Would the even integers be an example of an ideal? No identity element. Still, they're an easy concept to grasp, so I think it would be good to mention them as an example while defining ideals and related concepts so that people have something to form a mental image of. For another example of an ideal: if I'm not mistaken, an ideal with an identity element in the set of all 3-by-3 matrices with integer coefficients is the set of all such matrices with all elements in the righthand column and bottom row equal to 0. The matrix with 1,1,0 in the diagonals and zeroes elsewhere is an identity element in the ideal although not in the larger ring.
- The current definition of ideal is wrong. Ideals are not subrings. They're sets that are closed under addition and have the multiplicative-closure (-under-multiplication-by-ring-elements) property described. In particular, any ideal that contains the ring's identity element is automatically the entire ring, by the multiplicative-closure property. Sometimes an ideal can be thought of as a ring with its own identity element (e.g., 2x2 matrices sitting inside 3x3 matrices in the upper-left corner, as you described above), but that's not a subring, where the original ring's identity element must be kept (e.g., Z is a subring of Q). The set of even integers is a great (in fact, fundamental) example of an ideal, as is the set of multiples of any nonzero integer. - Greg Martin 15:06, 1 May 2007 (CDT)
It would be good to mention at least one application of rings and ideals -- perhaps something about solving Rubik's cube or something. (Maybe Rubik's cube only uses groups, not rings.)
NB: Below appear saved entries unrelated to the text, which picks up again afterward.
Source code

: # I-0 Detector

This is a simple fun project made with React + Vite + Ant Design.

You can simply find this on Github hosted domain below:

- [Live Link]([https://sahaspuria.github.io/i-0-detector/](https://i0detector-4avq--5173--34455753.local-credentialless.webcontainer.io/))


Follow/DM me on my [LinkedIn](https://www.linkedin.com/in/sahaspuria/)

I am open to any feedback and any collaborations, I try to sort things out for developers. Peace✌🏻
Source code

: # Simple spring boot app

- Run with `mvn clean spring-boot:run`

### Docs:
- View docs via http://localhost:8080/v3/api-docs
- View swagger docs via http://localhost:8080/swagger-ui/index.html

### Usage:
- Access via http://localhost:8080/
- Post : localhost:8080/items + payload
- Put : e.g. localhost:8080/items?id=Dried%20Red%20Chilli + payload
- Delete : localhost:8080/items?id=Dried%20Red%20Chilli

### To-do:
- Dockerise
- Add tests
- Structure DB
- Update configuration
A comment in the wikitext says " would be nice to have an example here where the ring and its opposite are genuinely nonisomorphic". I think an example of such an ideal is the set of 3-by-3 matrices with zeroes in the righthand column. (Or 2-by-2 could be used for each of these examples.) --Catherine Woodgold 13:35, 28 April 2007 (CDT)
definition of field?
I added this to the text but am not sure I've included all the conditions for the definition of a field: " A ring in which every element except the additive identity element (0) has an inverse is called a field." Does mulitiplication have to be commutative in a field, for example? --Catherine Woodgold 07:49, 1 May 2007 (CDT)
- Yes. If multiplication is not commutative, you have a division ring. A particularly famous example of a division ring is Hamilton's quaternions. Another, less common, term is skew field. Greg Woodhouse 17:25, 1 May 2007 (CDT)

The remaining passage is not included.